DATA Start Marker
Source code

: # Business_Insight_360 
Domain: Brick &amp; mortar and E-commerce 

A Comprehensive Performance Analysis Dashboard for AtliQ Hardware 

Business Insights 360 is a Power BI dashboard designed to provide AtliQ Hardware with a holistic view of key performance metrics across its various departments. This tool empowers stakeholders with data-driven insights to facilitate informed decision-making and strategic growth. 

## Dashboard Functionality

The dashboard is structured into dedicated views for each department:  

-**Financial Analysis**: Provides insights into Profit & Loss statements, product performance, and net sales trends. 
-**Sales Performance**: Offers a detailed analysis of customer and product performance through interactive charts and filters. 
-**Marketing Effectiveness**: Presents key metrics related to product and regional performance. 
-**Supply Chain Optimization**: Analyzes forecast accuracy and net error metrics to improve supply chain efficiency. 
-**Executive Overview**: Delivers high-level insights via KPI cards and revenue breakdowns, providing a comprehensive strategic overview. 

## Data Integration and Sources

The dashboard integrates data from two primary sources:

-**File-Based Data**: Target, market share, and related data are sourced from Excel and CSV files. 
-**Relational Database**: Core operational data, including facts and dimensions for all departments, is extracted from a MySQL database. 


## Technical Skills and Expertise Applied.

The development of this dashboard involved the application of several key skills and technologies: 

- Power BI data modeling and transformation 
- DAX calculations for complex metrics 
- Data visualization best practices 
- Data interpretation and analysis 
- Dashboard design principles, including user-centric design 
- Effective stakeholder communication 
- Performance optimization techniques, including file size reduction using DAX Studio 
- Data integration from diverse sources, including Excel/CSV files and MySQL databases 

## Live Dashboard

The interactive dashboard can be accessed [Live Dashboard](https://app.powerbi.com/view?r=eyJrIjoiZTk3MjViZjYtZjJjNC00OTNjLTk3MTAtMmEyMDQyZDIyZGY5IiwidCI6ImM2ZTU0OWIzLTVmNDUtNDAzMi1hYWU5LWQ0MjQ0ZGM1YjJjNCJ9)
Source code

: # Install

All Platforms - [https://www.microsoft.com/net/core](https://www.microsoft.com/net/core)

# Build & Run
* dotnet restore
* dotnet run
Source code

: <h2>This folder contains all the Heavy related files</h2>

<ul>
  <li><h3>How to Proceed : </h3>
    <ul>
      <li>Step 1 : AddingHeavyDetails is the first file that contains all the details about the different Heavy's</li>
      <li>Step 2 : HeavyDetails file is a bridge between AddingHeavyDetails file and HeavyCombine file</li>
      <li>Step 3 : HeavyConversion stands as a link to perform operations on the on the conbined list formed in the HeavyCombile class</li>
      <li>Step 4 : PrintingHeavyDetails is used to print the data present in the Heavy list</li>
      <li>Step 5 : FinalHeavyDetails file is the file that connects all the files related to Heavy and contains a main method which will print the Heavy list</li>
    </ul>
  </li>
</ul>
DATA End Marker
WORK INSTRUCTIONS: Return the records above in their entirety, exactly as they appear.

ANSWER SECTION:
Source code

: # Business_Insight_360 
Domain: Brick &amp; mortar and E-commerce 

A Comprehensive Performance Analysis Dashboard for AtliQ Hardware 

Business Insights 360 is a Power BI dashboard designed to provide AtliQ Hardware with a holistic view of key performance metrics across its various departments. This tool empowers stakeholders with data-driven insights to facilitate informed decision-making and strategic growth. 

## Dashboard Functionality

The dashboard is structured into dedicated views for each department:  

-**Financial Analysis**: Provides insights into Profit & Loss statements, product performance, and net sales trends. 
-**Sales Performance**: Offers a detailed analysis of customer and product performance through interactive charts and filters. 
-**Marketing Effectiveness**: Presents key metrics related to product and regional performance. 
-**Supply Chain Optimization**: Analyzes forecast accuracy and net error metrics to improve supply chain efficiency. 
-**Executive Overview**: Delivers high-level insights via KPI cards and revenue breakdowns, providing a comprehensive strategic overview. 

## Data Integration and Sources

The dashboard integrates data from two primary sources:

-**File-Based Data**: Target, market share, and related data are sourced from Excel and CSV files. 
-**Relational Database**: Core operational data, including facts and dimensions for all departments, is extracted from a MySQL database. 


## Technical Skills and Expertise Applied.

The development of this dashboard involved the application of several key skills and technologies: 

- Power BI data modeling and transformation 
- DAX calculations for complex metrics 
- Data visualization best practices 
- Data interpretation and analysis 
- Dashboard design principles, including user-centric design 
- Effective stakeholder communication 
- Performance optimization techniques, including file size reduction using DAX Studio 
- Data integration from diverse sources, including Excel/CSV files and MySQL databases 

## Live Dashboard

The interactive dashboard can be accessed [Live Dashboard](https://app.powerbi.com/view?r=eyJrIjoiZTk3MjViZjYtZjJjNC00OTNjLTk3MTAtMmEyMDQyZDIyZGY5IiwidCI6ImM2ZTU0OWIzLTVmNDUtNDAzMi1hYWU5LWQ0MjQ0ZGM1YjJjNCJ9)
Source code

: # Install

All Platforms - [https://www.microsoft.com/net/core](https://www.microsoft.com/net/core)

# Build & Run
* dotnet restore
* dotnet run
Source code

: <h2>This folder contains all the Heavy related files</h2>

<ul>
  <li><h3>How to Proceed : </h3>
    <ul>
      <li>Step 1 : AddingHeavyDetails is the first file that contains all the details about the different Heavy's</li>
      <li>Step 2 : HeavyDetails file is a bridge between AddingHeavyDetails file and HeavyCombine file</li>
      <li>Step 3 : HeavyConversion stands as a link to perform operations on the on the conbined list formed in the HeavyCombile class</li>
      <li>Step 4 : PrintingHeavyDetails is used to print the data present in the Heavy list</li>
      <li>Step 5 : FinalHeavyDetails file is the file that connects all the files related to Heavy and contains a main method which will print the Heavy list</li>
    </ul>
  </li>
</ul>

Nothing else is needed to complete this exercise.